» What to work on:
Look through the data below. Show each line where the string "left" occurs.

» Data entries:
***
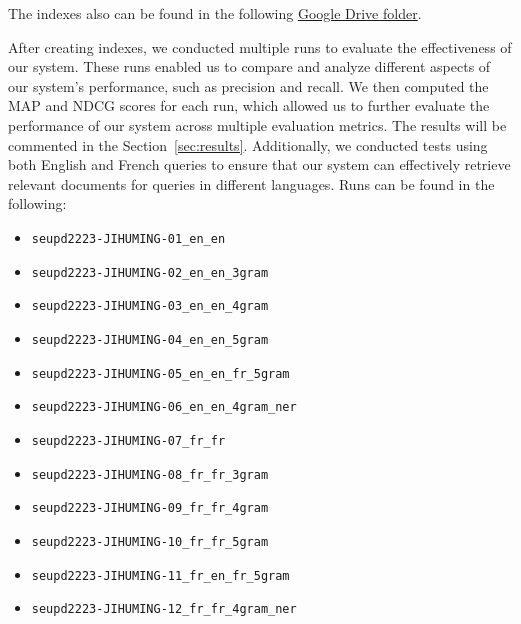 The indexes also can be found in the following
\href{https://drive.google.com/drive/folders/1CK_kLeZ5Us3VJe8hiG1vhwPrDs94cLvU?usp=share_link}{Google Drive folder}.

After creating indexes, we conducted multiple runs to evaluate the effectiveness of our system. 
These runs enabled us to compare and analyze different aspects of our system's performance, such as precision and recall. 
We then computed the MAP and NDCG scores for each run, which allowed us to further evaluate the performance of our 
system across multiple evaluation metrics.
The results will be commented in the Section~\ref{sec:results}.
Additionally, we conducted tests using both English and French queries to ensure that our system can effectively retrieve 
relevant documents for queries in different languages. 
Runs can be found in the following:
\begin{itemize}
	\item \texttt{seupd2223-JIHUMING-01\_en\_en}
	\item \texttt{seupd2223-JIHUMING-02\_en\_en\_3gram}
	\item \texttt{seupd2223-JIHUMING-03\_en\_en\_4gram}
	\item \texttt{seupd2223-JIHUMING-04\_en\_en\_5gram}
	\item \texttt{seupd2223-JIHUMING-05\_en\_en\_fr\_5gram}
	\item \texttt{seupd2223-JIHUMING-06\_en\_en\_4gram\_ner}
	\item \texttt{seupd2223-JIHUMING-07\_fr\_fr}
	\item \texttt{seupd2223-JIHUMING-08\_fr\_fr\_3gram}
	\item \texttt{seupd2223-JIHUMING-09\_fr\_fr\_4gram}
	\item \texttt{seupd2223-JIHUMING-10\_fr\_fr\_5gram}
	\item \texttt{seupd2223-JIHUMING-11\_fr\_en\_fr\_5gram}
	\item \texttt{seupd2223-JIHUMING-12\_fr\_fr\_4gram\_ner}
	
\end{itemize}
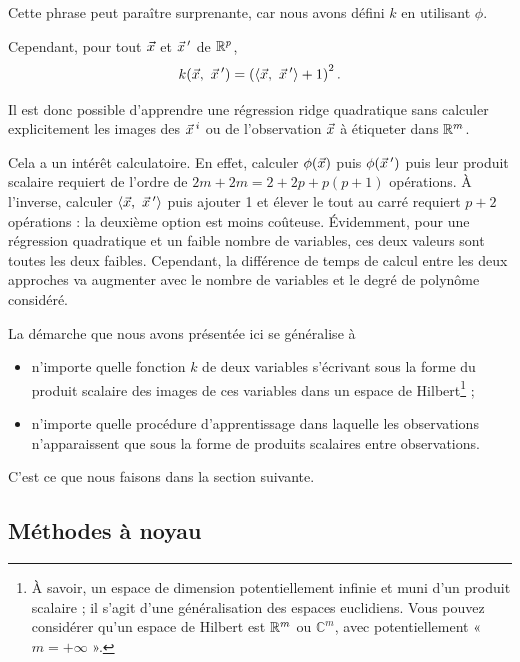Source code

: Cette phrase peut paraître surprenante, car nous avons défini $k$ en utilisant $\phi$.

Cependant, pour tout $\xx$ et $\xx^\prime$ de $\mathbb{R}^p$,
\begin{equation*}
  k(\xx,~\xx^\prime) = \left(\innerproduct{\xx,~\xx^\prime} + 1 \right)^2.
\end{equation*}

Il est donc possible d'apprendre une régression ridge quadratique sans calculer
explicitement les images des $\xx^i$ ou de l'observation $\xx$ à étiqueter dans
$\mathbb{R}^m$.

Cela a un intérêt calculatoire. En effet, calculer $\phi(\xx)$ puis
$\phi(\xx^\prime)$ puis leur produit scalaire requiert de l'ordre de
$2m + 2m = 2 + 2p + p(p+1)$ opérations. À l'inverse, calculer
$\innerproduct{\xx,~\xx^\prime}$ puis ajouter 1 et élever le tout au carré
requiert $p+2$ opérations : la deuxième option est moins coûteuse. Évidemment,
pour une régression quadratique et un faible nombre de variables, ces deux
valeurs sont toutes les deux faibles. Cependant, la différence de temps de calcul entre les deux approches va augmenter avec le nombre de variables et le degré de polynôme considéré.

La démarche que nous avons présentée ici se généralise à
\begin{itemize}
\item n'importe quelle fonction $k$ de deux variables s'écrivant sous la forme
  du produit scalaire des images de ces variables dans un espace de
  Hilbert\footnote{À savoir, un espace de dimension potentiellement infinie et
    muni d'un produit scalaire ; il s'agit d'une généralisation des espaces
    euclidiens. Vous pouvez considérer qu'un espace de Hilbert est $\mathbb{R}^m$ ou
    $\mathbb{C}^m$, avec potentiellement « $m = +\infty$ ».} ;
\item n'importe quelle procédure d'apprentissage dans laquelle les observations
  n'apparaissent que sous la forme de produits scalaires entre observations.
\end{itemize}
C'est ce que nous faisons dans la section suivante.

\subsection{Méthodes à noyau}
\label{sec:kernels}

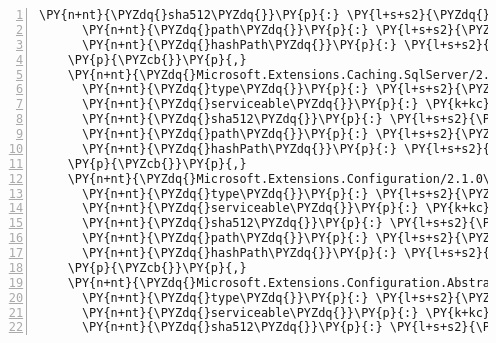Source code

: \begin{Verbatim}[commandchars=\\\{\},numbers=left,firstnumber=1,stepnumber=1,numberblanklines=0]
      \PY{n+nt}{\PYZdq{}sha512\PYZdq{}}\PY{p}{:} \PY{l+s+s2}{\PYZdq{}sha512\PYZhy{}3LkARNRDLIvB5gMMBrOhYkcNOt5vpD7FKHwg80X6zPZnEXnFY8XSnog8UfuocH7gTpJJ0ehUSPrx9EaCdMVo4w==\PYZdq{}}\PY{p}{,}
      \PY{n+nt}{\PYZdq{}path\PYZdq{}}\PY{p}{:} \PY{l+s+s2}{\PYZdq{}microsoft.extensions.caching.memory/2.1.0\PYZhy{}rc1\PYZhy{}final\PYZdq{}}\PY{p}{,}
      \PY{n+nt}{\PYZdq{}hashPath\PYZdq{}}\PY{p}{:} \PY{l+s+s2}{\PYZdq{}microsoft.extensions.caching.memory.2.1.0\PYZhy{}rc1\PYZhy{}final.nupkg.sha512\PYZdq{}}
    \PY{p}{\PYZcb{}}\PY{p}{,}
    \PY{n+nt}{\PYZdq{}Microsoft.Extensions.Caching.SqlServer/2.1.0\PYZhy{}rc1\PYZhy{}final\PYZdq{}}\PY{p}{:} \PY{p}{\PYZob{}}
      \PY{n+nt}{\PYZdq{}type\PYZdq{}}\PY{p}{:} \PY{l+s+s2}{\PYZdq{}package\PYZdq{}}\PY{p}{,}
      \PY{n+nt}{\PYZdq{}serviceable\PYZdq{}}\PY{p}{:} \PY{k+kc}{true}\PY{p}{,}
      \PY{n+nt}{\PYZdq{}sha512\PYZdq{}}\PY{p}{:} \PY{l+s+s2}{\PYZdq{}sha512\PYZhy{}Ajlcprfyd+AlgqJho4MVP/uOmbVbboewGkE5RfjIMhO6lIWz+Q870XuYl/wn4RqCA/D6w9FQD+csf7N7uazedw==\PYZdq{}}\PY{p}{,}
      \PY{n+nt}{\PYZdq{}path\PYZdq{}}\PY{p}{:} \PY{l+s+s2}{\PYZdq{}microsoft.extensions.caching.sqlserver/2.1.0\PYZhy{}rc1\PYZhy{}final\PYZdq{}}\PY{p}{,}
      \PY{n+nt}{\PYZdq{}hashPath\PYZdq{}}\PY{p}{:} \PY{l+s+s2}{\PYZdq{}microsoft.extensions.caching.sqlserver.2.1.0\PYZhy{}rc1\PYZhy{}final.nupkg.sha512\PYZdq{}}
    \PY{p}{\PYZcb{}}\PY{p}{,}
    \PY{n+nt}{\PYZdq{}Microsoft.Extensions.Configuration/2.1.0\PYZhy{}rc1\PYZhy{}final\PYZdq{}}\PY{p}{:} \PY{p}{\PYZob{}}
      \PY{n+nt}{\PYZdq{}type\PYZdq{}}\PY{p}{:} \PY{l+s+s2}{\PYZdq{}package\PYZdq{}}\PY{p}{,}
      \PY{n+nt}{\PYZdq{}serviceable\PYZdq{}}\PY{p}{:} \PY{k+kc}{true}\PY{p}{,}
      \PY{n+nt}{\PYZdq{}sha512\PYZdq{}}\PY{p}{:} \PY{l+s+s2}{\PYZdq{}sha512\PYZhy{}rL2MbuAmuXEKJ4ARZt7xAAM1iGLhrIxe7m16iHQTeoHS5BhBtiujr0DOL6+i6gRcaID0CkbZpaT4flXG9wx3BQ==\PYZdq{}}\PY{p}{,}
      \PY{n+nt}{\PYZdq{}path\PYZdq{}}\PY{p}{:} \PY{l+s+s2}{\PYZdq{}microsoft.extensions.configuration/2.1.0\PYZhy{}rc1\PYZhy{}final\PYZdq{}}\PY{p}{,}
      \PY{n+nt}{\PYZdq{}hashPath\PYZdq{}}\PY{p}{:} \PY{l+s+s2}{\PYZdq{}microsoft.extensions.configuration.2.1.0\PYZhy{}rc1\PYZhy{}final.nupkg.sha512\PYZdq{}}
    \PY{p}{\PYZcb{}}\PY{p}{,}
    \PY{n+nt}{\PYZdq{}Microsoft.Extensions.Configuration.Abstractions/2.1.0\PYZhy{}rc1\PYZhy{}final\PYZdq{}}\PY{p}{:} \PY{p}{\PYZob{}}
      \PY{n+nt}{\PYZdq{}type\PYZdq{}}\PY{p}{:} \PY{l+s+s2}{\PYZdq{}package\PYZdq{}}\PY{p}{,}
      \PY{n+nt}{\PYZdq{}serviceable\PYZdq{}}\PY{p}{:} \PY{k+kc}{true}\PY{p}{,}
      \PY{n+nt}{\PYZdq{}sha512\PYZdq{}}\PY{p}{:} \PY{l+s+s2}{\PYZdq{}sha512\PYZhy{}7hdJxpO1g68bE3FbFHZr/WiWjkwA5UHRMZDGKhZD1uT9qwsYt8GxeNbGapEi3HJKL2OGAuDknR3rLG0CoQ6pvw==\PYZdq{}}\PY{p}{,}

\end{Verbatim}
***
» Solution:
  k(\xx,~\xx^\prime) = \left(\innerproduct{\xx,~\xx^\prime} + 1 \right)^2.
: \begin{Verbatim}[commandchars=\\\{\},numbers=left,firstnumber=1,stepnumber=1,numberblanklines=0]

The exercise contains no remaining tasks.